Adults in the Room navigue dans ces eaux politiques traîtresses avec une grande habileté, condensant une situation politique et économique labyrinthique en un feuilleton passionnant. Nous sommes littéralement plongés dans le milieu méconnu des instances directrices et des bureaux des leaders européens. L’intensité des dialogues va parfois faire douter les spectateurs sur leur véracité tant les mots sont durs, voire surréalistes, à l’encontre de Yanis Varoufakis, notamment de la part du ministre allemand des finances, Wolfgang Schäuble, ou encore Jeroen Dijsselbloem, l’ancien président de l’Eurogroupe (N.B. : réunion mensuelle et informelle des ministres des finances des États membres de la zone euro).
Une tragédie moderne ?
Bien qu’il y ait des exceptions notables, la plupart des thrillers politiques basés sur des événements réels ont tellement à cœur d’être fidèles à l’exactitude historique que la tension dramatique s’envole et commence plutôt à ressembler à un documentaire tiède et dilué. Ce n’est certainement pas le cas avec Adults in the Room. La tension est bien réelle.
Costas-Gavras a pris ce drame politique majeur et l’a réduit à ses éléments dramatiques essentiels. Il l’a présenté dans un contexte compréhensible : un différend financier complexe entre de nombreux pays et un choc des personnalités et des égos entre la Grèce, l’Allemagne, la France et les différentes institutions financières et politiques européennes.
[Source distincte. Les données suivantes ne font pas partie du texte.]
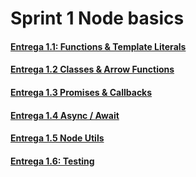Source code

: # Sprint 1 Node basics

#### [Entrega 1.1: Functions & Template Literals](https://github.com/danimorera/Sprint1/blob/main/Entrega1.js)

#### [Entrega 1.2 Classes & Arrow Functions](https://github.com/danimorera/Sprint1/blob/main/Entrega2.js)

#### [Entrega 1.3 Promises & Callbacks](https://github.com/danimorera/Sprint1/blob/main/Entrega3.js)

#### [Entrega 1.4 Async / Await](https://github.com/danimorera/Sprint1/blob/main/Entrega4.js)

#### [Entrega 1.5 Node Utils](https://github.com/danimorera/Sprint1/tree/main/entrega5)
#### [Entrega 1.6: Testing](https://github.com/danimorera/Sprint1/tree/main/entrega5)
C’est l’un de ces rares cas où l’histoire est racontée par les vaincus, et non par le vainqueur. Christos Loulis représente brillamment Varoufakis, le négociateur brutal quelque peu provocateur et franc. Il n’est peut-être pas le seul adulte dans la salle, mais c’est sans doute le plus humain, ramenant chaque argument aux victimes de l’austérité grecque et à la façon dont elles peuvent être sauvées.
Son jeu est profond. Sans jamais réellement parler de la situation qui s’empire de jour en jour, nous comprenons tout le ressenti de Varoufakis : sa déception et son échec. Ce ressenti se voit aussi dans la direction photographique. Les images sont ternes, sombres et froides, renforçant le caractère dramatique du film. Il en résulte un sentiment permanent de claustrophobie.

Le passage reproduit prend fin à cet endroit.